“It always starts with a blue Volvo, driving away.”
—Still Life Las Vegas
In some ways, my book must be a big pain in the ass for my publishers. I mean, they bought a novel, but it’s not just a straight up novel. There’s narrative art in it as well (the twenty-buck term for cartoons). Plus sketches. Plus color. Plus colored text. All those pluses add an expense to the printing, and for a debut novel, it takes an extra measure of faith. So, when my editor, Sara Goodman, wrote in July that she was waiting on approval for adding color, I wasn’t holding my breath.
I also took a preemptive dip into anxiety. I knew that Sungyoon Choi’s amazing illustrations would certainly hold up on their own, but a POP! of color could add that much more to a reader’s experience. It also served as a subtle but pervasive thematic element that wove several strands of narrative together. At least, this is the argument for color that I imagined myself giving as I threw myself on the conference room table of St. Martin’s Press in a last ditch appeal for a CRUCIAL element, just as I was resigning myself to the idea of black-and-white art.

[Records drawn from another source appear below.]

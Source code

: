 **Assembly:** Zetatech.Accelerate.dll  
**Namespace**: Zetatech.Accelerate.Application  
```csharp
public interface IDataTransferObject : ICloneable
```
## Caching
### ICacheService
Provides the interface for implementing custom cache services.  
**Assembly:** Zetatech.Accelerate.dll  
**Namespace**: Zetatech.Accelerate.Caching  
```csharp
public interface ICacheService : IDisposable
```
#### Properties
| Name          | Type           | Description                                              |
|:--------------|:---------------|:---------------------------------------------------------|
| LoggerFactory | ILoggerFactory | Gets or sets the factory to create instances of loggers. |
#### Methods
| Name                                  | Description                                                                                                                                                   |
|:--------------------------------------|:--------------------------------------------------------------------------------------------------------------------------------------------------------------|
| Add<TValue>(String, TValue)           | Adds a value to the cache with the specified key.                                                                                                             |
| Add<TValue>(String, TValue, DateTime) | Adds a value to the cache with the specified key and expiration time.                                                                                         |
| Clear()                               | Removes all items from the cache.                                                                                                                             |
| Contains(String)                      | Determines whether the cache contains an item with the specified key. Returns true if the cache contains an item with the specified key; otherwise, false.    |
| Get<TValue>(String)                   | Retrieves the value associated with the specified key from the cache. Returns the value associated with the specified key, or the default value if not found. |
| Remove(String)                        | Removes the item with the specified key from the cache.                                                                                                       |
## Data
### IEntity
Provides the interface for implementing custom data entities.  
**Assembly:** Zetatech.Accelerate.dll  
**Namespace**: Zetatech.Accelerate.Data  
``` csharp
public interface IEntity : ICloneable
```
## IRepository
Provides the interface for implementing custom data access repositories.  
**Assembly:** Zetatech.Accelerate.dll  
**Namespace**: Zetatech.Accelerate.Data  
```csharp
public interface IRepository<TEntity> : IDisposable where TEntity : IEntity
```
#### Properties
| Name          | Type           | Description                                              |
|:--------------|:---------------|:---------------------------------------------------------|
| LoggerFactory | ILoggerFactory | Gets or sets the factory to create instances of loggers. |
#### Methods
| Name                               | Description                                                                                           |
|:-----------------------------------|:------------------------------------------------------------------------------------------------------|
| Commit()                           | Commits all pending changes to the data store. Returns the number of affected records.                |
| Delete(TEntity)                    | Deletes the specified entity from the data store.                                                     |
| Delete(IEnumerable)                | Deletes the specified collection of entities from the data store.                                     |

Two weeks ago Sara wrote me again. Color was in.
She had just gotten approval for one other color, plus black (YAY Sara!). This color had to be derived from a single Pantone shade, not comprised of several colors together. We needed to send the colorized art files to the book’s interior designer and the whole production process would begin.
The hunt for Blue was on.
What followed was a ridiculous amount of emails propagated by me in the dark of night and hurled towards Choi, Sara and my agent, all about what shade of blue was the perfect shade of blue. Was this blue too gray? Was this blue serious enough? Didn’t this one look like it came from a mimeograph machine? (Only my agent got this reference.) And not only what shade, but where the blue was going to be used. Should this text be in blue? What was it saying if it wasn’t blue? Or should it be a blue box? Could the blue of the hat match the blue of the car window? I had a sudden appreciation for my husband’s futile attempt to get me interested in the color of the dining room trim.
Luckily, everyone humored my molehill preoccupations and gave sage, considered advice. Choi doled out color revision after color revision with the patience of a Baskin-Robbins scooper handing out samples. And the winner?:
It really is a lovely blue. And what Choi can do with one shade of blue is nothing short of miraculous.
Color does make a difference. A big difference. I am the luckiest guy in the world. Who has developed a sudden craving for panettone.